I am reading a book which says that whenever we can define a topology by saying "its the largest topology which satisfy $p$" then it is possible to define the same topology by saying it is the "smallest topology which satisfy $q$". Why is that? Here is an example:

Consider $f:X\rightarrow Y$ and a given topology on $X$, then there is a largest (or finest) topology on $Y$ which makes $f$ continuous. But, the very same topology on $Y$ can be defined as the smallest (or coarsest) topology on $Y$ which satisfy the property: for every other topological space $Z$ and $g:Y\rightarrow Z$, the continuity of $g\circ f$ implies the continuity of $g$.

I need more elaboration on this or a scratch of a proof. (Even though, I assume it is obvious for most people).
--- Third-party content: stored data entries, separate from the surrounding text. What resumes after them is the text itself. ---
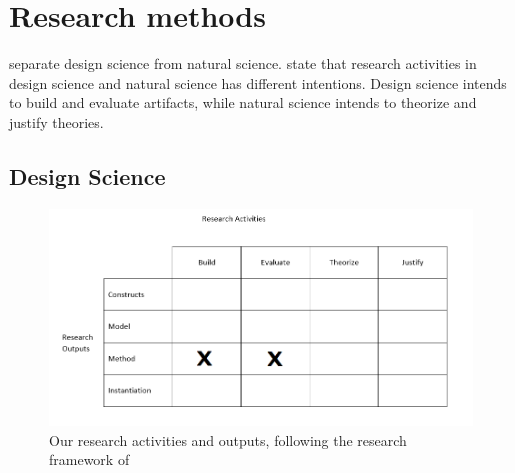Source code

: \section{Research methods}

\citet{simon1996sciences} separate design science from natural science.
\citet{march1995design} state that research activities in design science and natural science has different intentions. Design science intends to build and evaluate artifacts, while natural science intends to theorize and justify theories.

\subsection{Design Science}



\begin{figure}[h]
	\centering
	\includegraphics[width=1\linewidth]{"Figures/design science figur"}
	\caption[Research framework]{Our research activities and outputs, following the research framework of \citet{march1995designfigure}}
	\label{fig:design-science-figur}
\end{figure}

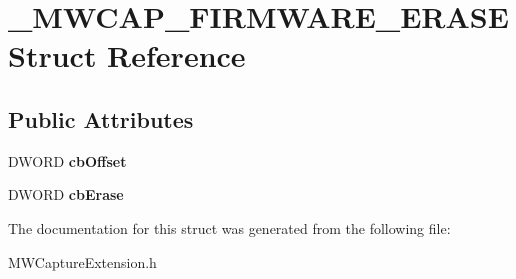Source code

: \hypertarget{struct__MWCAP__FIRMWARE__ERASE}{\section{\-\_\-\-M\-W\-C\-A\-P\-\_\-\-F\-I\-R\-M\-W\-A\-R\-E\-\_\-\-E\-R\-A\-S\-E Struct Reference}
\label{struct__MWCAP__FIRMWARE__ERASE}
}
\subsection*{Public Attributes}
\begin{DoxyCompactItemize}
\item 
\hypertarget{struct__MWCAP__FIRMWARE__ERASE_a8a64549138c9b54defe6dccb999ffc82}{D\-W\-O\-R\-D {\bfseries cb\-Offset}}\label{struct__MWCAP__FIRMWARE__ERASE_a8a64549138c9b54defe6dccb999ffc82}

\item 
\hypertarget{struct__MWCAP__FIRMWARE__ERASE_a76f7e642d168f963e759522960bb4d59}{D\-W\-O\-R\-D {\bfseries cb\-Erase}}\label{struct__MWCAP__FIRMWARE__ERASE_a76f7e642d168f963e759522960bb4d59}

\end{DoxyCompactItemize}


The documentation for this struct was generated from the following file\-:\begin{DoxyCompactItemize}
\item 
M\-W\-Capture\-Extension.\-h\end{DoxyCompactItemize}
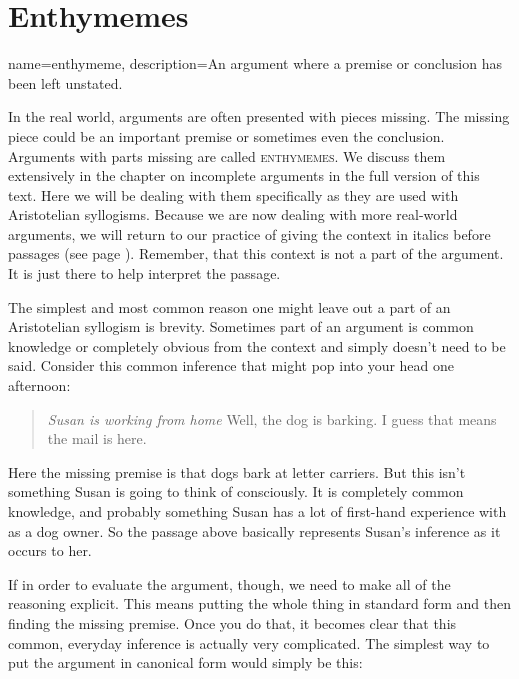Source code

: {\begin{exercises}
  
\end{exercises}



\section{Enthymemes}
\label{sec:enthymemes}
{
name=enthymeme,
description={An argument where a premise or conclusion has been left unstated.}
}


In the real world, arguments are often presented with pieces missing. The missing piece could be an important premise or sometimes even the conclusion.  Arguments with parts missing are called \textsc{\glspl{enthymeme}}. \label{def:enthymeme} We discuss them extensively in the chapter on incomplete arguments in the full version of this text. \label{ver_var}  Here we will be dealing with them specifically as they are used with Aristotelian syllogisms. Because we are now dealing with more real-world arguments, we will return to our practice of giving the context in italics before passages (see page \pageref{context_marker}). Remember, that this context is not a part of the argument. It is just there to help interpret the passage. 

The simplest and most common reason one might leave out a part of an Aristotelian syllogism is brevity. Sometimes part of an argument is common knowledge or completely obvious from the context and simply doesn't need to be said. Consider this common inference that might pop into your head one afternoon:

\begin{quotation} \noindent \textit{Susan is working from home} Well, the dog is barking. I guess that means the mail is here.\end{quotation}

Here the missing premise is that dogs bark at letter carriers. But this isn't something Susan is going to think of consciously. It is completely common knowledge, and probably something Susan has a lot of first-hand experience with as a dog owner. So the passage above basically represents Susan's inference as it occurs to her. 

If in order to evaluate the argument, though, we need to make all of the reasoning explicit. This means putting the whole thing in standard form and then finding the missing premise. Once you do that, it becomes clear that this common, everyday inference is actually very complicated. The simplest way to put the argument in canonical form would simply be this:

}
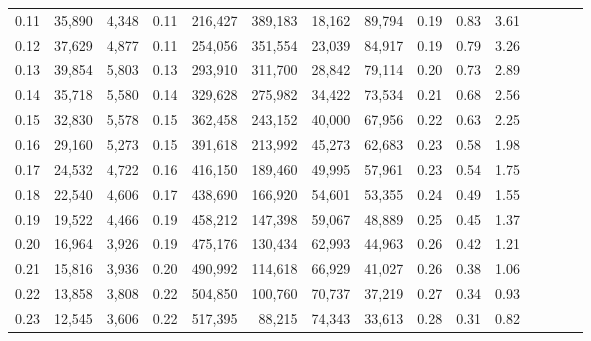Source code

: \begin{tabular}{rrrcrrrrrrrrrrr}
0.11 &  35,890 &  4,348 &                                       0.11 &  216,427 &  389,183 &   18,162 &   89,794 &  0.19 &  0.83 &                         3.61 \\
0.12 &  37,629 &  4,877 &                                       0.11 &  254,056 &  351,554 &   23,039 &   84,917 &  0.19 &  0.79 &                         3.26 \\
0.13 &  39,854 &  5,803 &                                       0.13 &  293,910 &  311,700 &   28,842 &   79,114 &  0.20 &  0.73 &                         2.89 \\
0.14 &  35,718 &  5,580 &                                       0.14 &  329,628 &  275,982 &   34,422 &   73,534 &  0.21 &  0.68 &                         2.56 \\
0.15 &  32,830 &  5,578 &                                       0.15 &  362,458 &  243,152 &   40,000 &   67,956 &  0.22 &  0.63 &                         2.25 \\
0.16 &  29,160 &  5,273 &                                       0.15 &  391,618 &  213,992 &   45,273 &   62,683 &  0.23 &  0.58 &                         1.98 \\
0.17 &  24,532 &  4,722 &                                       0.16 &  416,150 &  189,460 &   49,995 &   57,961 &  0.23 &  0.54 &                         1.75 \\
0.18 &  22,540 &  4,606 &                                       0.17 &  438,690 &  166,920 &   54,601 &   53,355 &  0.24 &  0.49 &                         1.55 \\
0.19 &  19,522 &  4,466 &                                       0.19 &  458,212 &  147,398 &   59,067 &   48,889 &  0.25 &  0.45 &                         1.37 \\
0.20 &  16,964 &  3,926 &                                       0.19 &  475,176 &  130,434 &   62,993 &   44,963 &  0.26 &  0.42 &                         1.21 \\
0.21 &  15,816 &  3,936 &                                       0.20 &  490,992 &  114,618 &   66,929 &   41,027 &  0.26 &  0.38 &                         1.06 \\
0.22 &  13,858 &  3,808 &                                       0.22 &  504,850 &  100,760 &   70,737 &   37,219 &  0.27 &  0.34 &                         0.93 \\
0.23 &  12,545 &  3,606 &                                       0.22 &  517,395 &   88,215 &   74,343 &   33,613 &  0.28 &  0.31 &                         0.82 \\

\end{tabular}
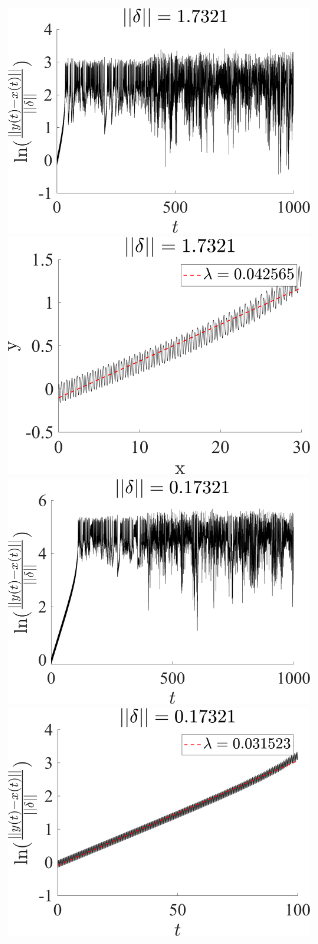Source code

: \documentclass[11pt]{article}
\begin{document}
 
\begin{figure}[h]
\centering
\includegraphics[width=8cm]{Lorenz_r25.73682_trajectories_discp_delta4.png}
\includegraphics[width=8cm]{Lorenz_r25.73682_trajectories_discp2_delta4.png}
\includegraphics[width=8cm]{Lorenz_r25.73682_trajectories_discp.png}
\includegraphics[width=8cm]{Lorenz_r25.73682_trajectories_discp2.png}

\end{figure}
\end{document}
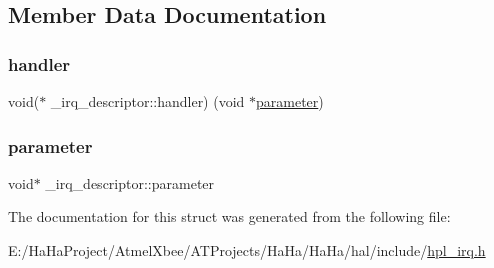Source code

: \subsection{Member Data Documentation}
\mbox{\label{struct__irq__descriptor_a5c5645efb32460ff3105eff8e6206b91}} 
\subsubsection{\texorpdfstring{handler}{handler}}
{\footnotesize\ttfamily void($\ast$ \+\_\+irq\+\_\+descriptor\+::handler) (void $\ast$\hyperlink{struct__irq__descriptor_a9c58c3f373aebb6b725b9b47def981fd}{parameter})}

\mbox{\label{struct__irq__descriptor_a9c58c3f373aebb6b725b9b47def981fd}} 
\subsubsection{\texorpdfstring{parameter}{parameter}}
{\footnotesize\ttfamily void$\ast$ \+\_\+irq\+\_\+descriptor\+::parameter}



The documentation for this struct was generated from the following file\+:\begin{DoxyCompactItemize}
\item 
E\+:/\+Ha\+Ha\+Project/\+Atmel\+Xbee/\+A\+T\+Projects/\+Ha\+Ha/\+Ha\+Ha/hal/include/\hyperlink{hpl__irq_8h}{hpl\+\_\+irq.\+h}\end{DoxyCompactItemize}
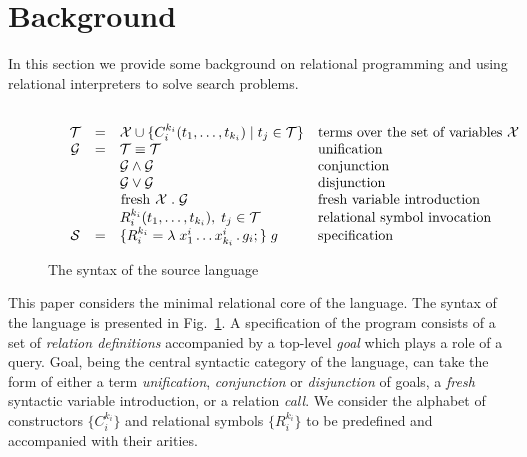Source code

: \section{Background}

In this section we provide some background on relational programming and using relational interpreters to solve search problems.

\subsection{\mk}

\begin{figure*}[t]
  \[
  \begin{array}{cccll}
    &\mathcal{T} & = & \mathcal{X} \cup \{C_i^{k_i} (t_1, \dots, t_{k_i}) \mid t_j\in\mathcal{T}\} & \mbox{terms over the set of variables $\mathcal{X}$} \\
    &\mathcal{G} & = & \mathcal{T}\equiv\mathcal{T}   &  \mbox{unification} \\
    &            &   & \mathcal{G}\wedge\mathcal{G}     & \mbox{conjunction} \\
    &            &   & \mathcal{G}\vee\mathcal{G}       &\mbox{disjunction} \\
    &            &   & \mbox{\lstinline|fresh|}\;\mathcal{X}\;.\;\mathcal{G} & \mbox{fresh variable introduction} \\
    &            &   & R_i^{k_i} (t_1,\dots,t_{k_i}),\;t_j\in\mathcal{T} & \mbox{relational symbol invocation} \\
    &\mathcal{S} & = & \{R_i^{k_i} = \lambda\;x_1^i\dots x_{k_i}^i\,.\, g_i;\}\; g & \mbox{specification}
  \end{array}
  \]
  \caption{The syntax of the source language}
  \label{syntax}
  \end{figure*}



This paper considers the minimal relational core of the \mk language.
The syntax of the language is presented in Fig.~\ref{syntax}.
A specification of the \mk program consists of a set of \emph{relation definitions} accompanied by a top-level \emph{goal} which plays a role of a query.
Goal, being the central syntactic category of the language, can take the form of either a term \emph{unification}, \emph{conjunction} or \emph{disjunction} of goals, a \emph{fresh} syntactic variable introduction, or a relation \emph{call}.
We consider the alphabet of constructors $\{C^{k_i}_i\}$ and relational symbols $\{R^{k_i}_i\}$ to be predefined and accompanied with their arities.

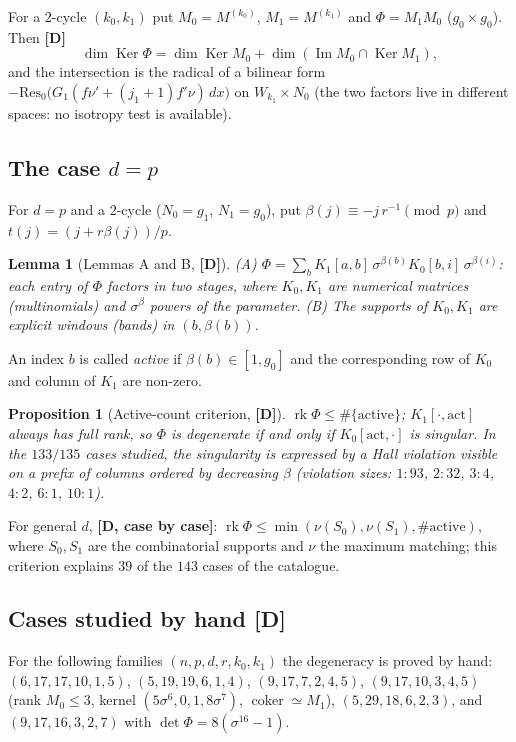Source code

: \documentclass[11pt,a4paper]{article}
\newtheorem{proposition}[theorem]{Proposition}
\newtheorem{lemma}[theorem]{Lemma}
\DeclareMathOperator{\Ker}{Ker}
\begin{document}
For a $2$-cycle $(k_0,k_1)$ put $M_0=M^{(k_0)}$, $M_1=M^{(k_1)}$ and
$\Phi=M_1M_0$ ($g_0\times g_0$). Then \textbf{[D]}
$$\dim\Ker\Phi=\dim\Ker M_0+\dim(\operatorname{Im}M_0\cap\Ker M_1),$$
and the intersection is the radical of a bilinear form
$-\mathrm{Res}_0\big(G_1(f\nu'+(j_1+1)f'\nu)\,dx\big)$ on $W_{k_1}\times N_0$
(the two factors live in different spaces: no isotropy test is available).

\subsection*{The case $d=p$}

For $d=p$ and a $2$-cycle ($N_0=g_1$, $N_1=g_0$), put
$\beta(j)\equiv -j\,r^{-1}\pmod p$ and $t(j)=(j+r\beta(j))/p$.

\begin{lemma}[Lemmas A and B, \textbf{[D]}]
\label{lem:AB}
(A) $\Phi=\sum_b K_1[a,b]\,\sigma^{\beta(b)}K_0[b,i]\,\sigma^{\beta(i)}$: each
entry of $\Phi$ factors in two stages, where $K_0,K_1$ are numerical matrices
(multinomials) and $\sigma^{\beta}$ powers of the parameter. (B) The supports of
$K_0,K_1$ are explicit \emph{windows} (bands) in $(b,\beta(b))$.
\end{lemma}

An index $b$ is called \emph{active} if $\beta(b)\in[1,g_0]$ and the
corresponding row of $K_0$ and column of $K_1$ are non-zero.

\begin{proposition}[Active-count criterion, \textbf{[D]}]
$\operatorname{rk}\Phi\le\#\{\text{active}\}$; $K_1[\cdot,\mathrm{act}]$ always
has full rank, so $\Phi$ is degenerate \emph{if and only if}
$K_0[\mathrm{act},\cdot]$ is singular. In the $133/135$ cases studied, the
singularity is expressed by a Hall violation visible on a prefix of columns
ordered by decreasing $\beta$ (violation sizes: $1{:}93$, $2{:}32$, $3{:}4$,
$4{:}2$, $6{:}1$, $10{:}1$).
\end{proposition}

For general $d$, \textbf{[D, case by case]}:
$\operatorname{rk}\Phi\le\min(\nu(S_0),\nu(S_1),\#\text{active})$, where
$S_0,S_1$ are the combinatorial supports and $\nu$ the maximum matching; this
criterion explains $39$ of the $143$ cases of the catalogue.

\subsection*{Cases studied by hand \textbf{[D]}}
For the following families $(n,p,d,r,k_0,k_1)$ the degeneracy is proved by hand:
$(6,17,17,10,1,5)$, $(5,19,19,6,1,4)$, $(9,17,7,2,4,5)$, $(9,17,10,3,4,5)$ (rank
$M_0\le3$, kernel $(5\sigma^6,0,1,8\sigma^7)$, $\operatorname{coker}\simeq M_1$),
$(5,29,18,6,2,3)$, and $(9,17,16,3,2,7)$ with $\det\Phi=8(\sigma^{16}-1)$.
\end{document}
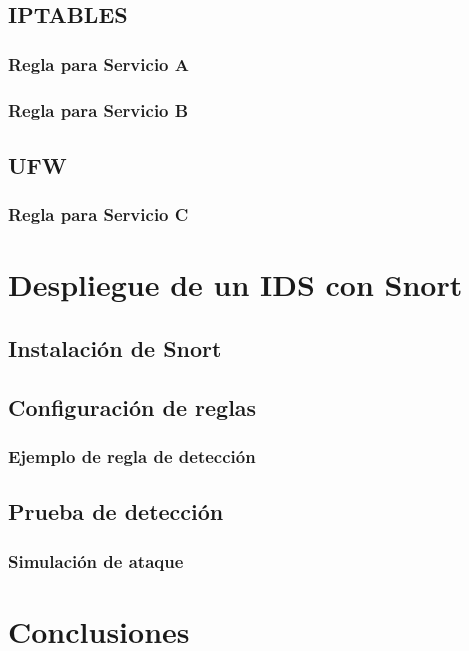 \documentclass[12pt,a4paper]{article}
\begin{document}
\subsection{IPTABLES}
\subsubsection{Regla para Servicio A}

\subsubsection{Regla para Servicio B}

\subsection{UFW}
\subsubsection{Regla para Servicio C}

\section{Despliegue de un IDS con Snort}
\subsection{Instalación de Snort}

\subsection{Configuración de reglas}
\subsubsection{Ejemplo de regla de detección}

\subsection{Prueba de detección}
\subsubsection{Simulación de ataque}

\section{Conclusiones}
\end{document}
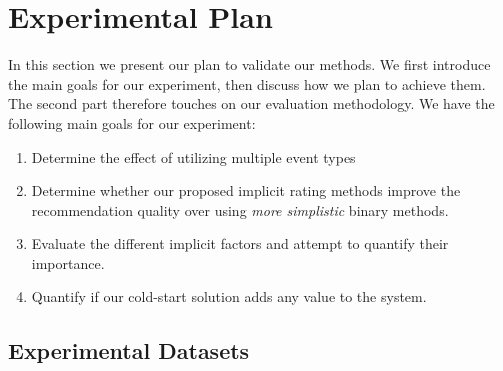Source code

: \clearpage
\section{Experimental Plan}
\label{sec:experimental-plan}


In this section we present our plan to validate our methods. We first introduce
the main goals for our experiment, then discuss how we plan to achieve them.
The second part therefore touches on our evaluation methodology.
We have the following main goals for our experiment:

\begin{enumerate}
	\item Determine the effect of utilizing multiple event types
	\item Determine whether our proposed implicit rating methods improve the recommendation quality over
		  		  using \emph{more simplistic} binary methods.
	\item Evaluate the different implicit factors and attempt to quantify their importance.
	\item Quantify if our cold-start solution adds any value to the system.
\end{enumerate}

\subsection{Experimental Datasets}

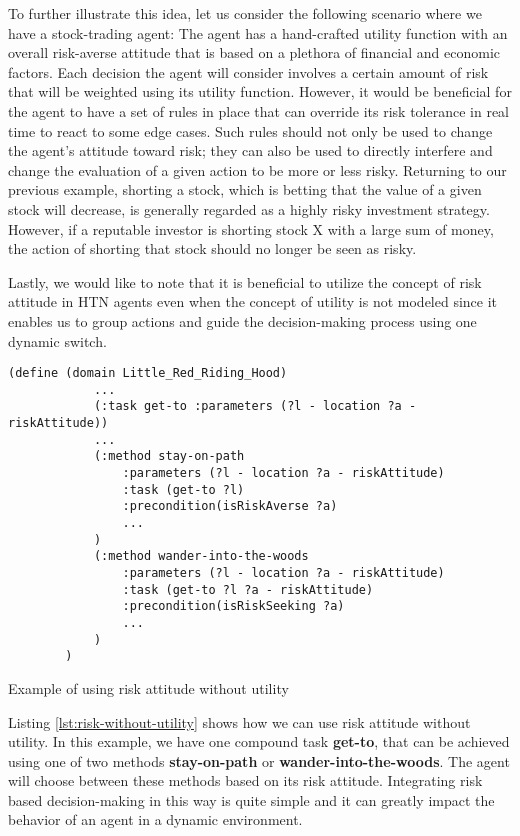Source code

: To further illustrate this idea, let us consider the following scenario where we have a stock-trading agent: The agent has a hand-crafted utility function with an overall risk-averse attitude that is based on a plethora of financial and economic factors. Each decision the agent will consider involves a certain amount of risk that will be weighted using its utility function. However, it would be beneficial for the agent to have a set of rules in place that can override its risk tolerance in real time to react to some edge cases. Such rules should not only be used to change the agent's attitude toward risk; they can also be used to directly interfere and change the evaluation of a given action to be more or less risky. Returning to our previous example, shorting a stock, which is betting that the value of a given stock will decrease, is generally regarded as a highly risky investment strategy. However, if a reputable investor is shorting stock X with a large sum of money, the action of shorting that stock should no longer be seen as risky.

Lastly, we would like to note that it is beneficial to utilize the concept of risk attitude in HTN agents even when the concept of utility is not modeled since it enables us to group actions and guide the decision-making process using one dynamic switch.

\begin{Listing}
    \begin{lstlisting}[language=HDDL]
        (define (domain Little_Red_Riding_Hood)
            ...
            (:task get-to :parameters (?l - location ?a - riskAttitude))
            ...
            (:method stay-on-path
                :parameters (?l - location ?a - riskAttitude)
                :task (get-to ?l)
                :precondition(isRiskAverse ?a)
                ...
            )
            (:method wander-into-the-woods
                :parameters (?l - location ?a - riskAttitude)
                :task (get-to ?l ?a - riskAttitude)
                :precondition(isRiskSeeking ?a)
                ...
            )
        )
    \end{lstlisting}
    \caption{Example of using risk attitude without utility}
    \label{lst:risk-without-utility}
\end{Listing}

Listing \ref{lst:risk-without-utility} shows how we can use risk attitude without utility. In this example, we have one compound task \textbf{get-to}, that can be achieved using one of two methods \textbf{stay-on-path} or \textbf{wander-into-the-woods}. The agent will choose between these methods based on its risk attitude. Integrating risk based decision-making in this way is quite simple and it can greatly impact the behavior of an agent in a dynamic environment.

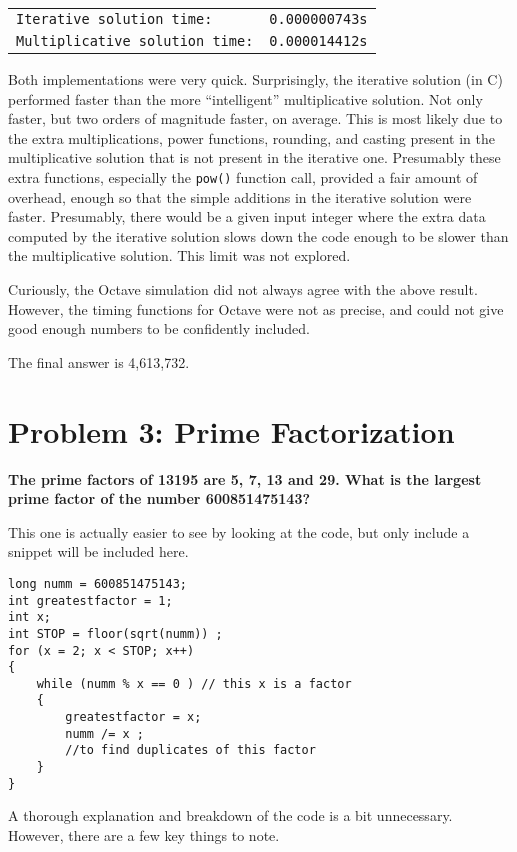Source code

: \documentclass{article}
\begin{document}
\begin{tabular}{ll}
\texttt{Iterative solution time:}		&	\texttt{0.000000743s}	\\
\texttt{Multiplicative solution time:}	&	\texttt{0.000014412s}
\end{tabular}

Both implementations were very quick. Surprisingly, the iterative solution (in C) performed 
faster than the more ``intelligent'' multiplicative solution. Not only faster, but two orders 
of magnitude faster, on average. This is most likely due to the extra multiplications, power 
functions, rounding, and casting present in the multiplicative solution that is not present 
in the iterative one. Presumably these extra functions, especially the \texttt{pow()} 
function call, provided a fair amount of overhead, enough so that the simple additions
in the iterative solution were faster. Presumably, there would be a given input integer where 
the extra data computed by the iterative solution slows down the code enough to be slower 
than the multiplicative solution. This limit was not explored.

Curiously, the Octave simulation did not always agree with the above result. However, the 
timing functions for Octave were not as precise, and could not give good enough numbers to be 
confidently included.

The final answer is 4,613,732.

\section{Problem 3: Prime Factorization}

\textbf{The prime factors of 13195 are 5, 7, 13 and 29. What is the largest prime factor
of the number 600851475143?}

\bigskip

This one is actually easier to see by looking at the code, but only include a snippet will be 
included here.

\begin{lstlisting}
long numm = 600851475143;
int greatestfactor = 1;
int x;
int STOP = floor(sqrt(numm)) ;
for (x = 2; x < STOP; x++)
{
	while (numm % x == 0 ) // this x is a factor
	{
		greatestfactor = x;
		numm /= x ;
		//to find duplicates of this factor
	}
}
\end{lstlisting}

A thorough explanation and breakdown of the code is a bit unnecessary. However, there are a 
few key things to note.
\end{document}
Many thanks.

Let $(X_i)_i$ be a collection of topological spaces, and let $(f_i:X_i\rightarrow Y)_i$ be a collection of functions to the set $Y$. The finest topology on $Y$ which makes all $f_i$ continuous is called the final topology $\tau_f$. Consider any topology $\tau_*$ on $Y$ with the property

When $g:Y\to Z$ is a function to any space $Z$, then $g$ is continuous if $gf_i:X_i\to Z$ is continuous for each $i\in I$.

Consider the identity function $\text{id}:(Y,\tau_*)\rightarrow Z:=(Y,\tau_f)$ and think of those $f_i$ as maps from $X_i$ into $(Y,\tau_*)$. Then the compositions $\text{id}\circ f_i$ are the maps $f_i:X_i\rightarrow(Y,\tau_f)$. These maps are continuous by definition of the final topology. The universal property then implies that $\text{id}$ is continuous, hence $\tau_*$ is finer than $\tau_f$.

So $\tau_f$ is the coarsest topology satisfying the property written in Italics in your question. The finest topology would be the discrete one.

Usually one modifies the formulation of this property a bit so that it defines the topology on $Y$ uniquely by demanding a topology such that $g$ is continuous if and only if $g\circ f_i$ is continuous for all $i$.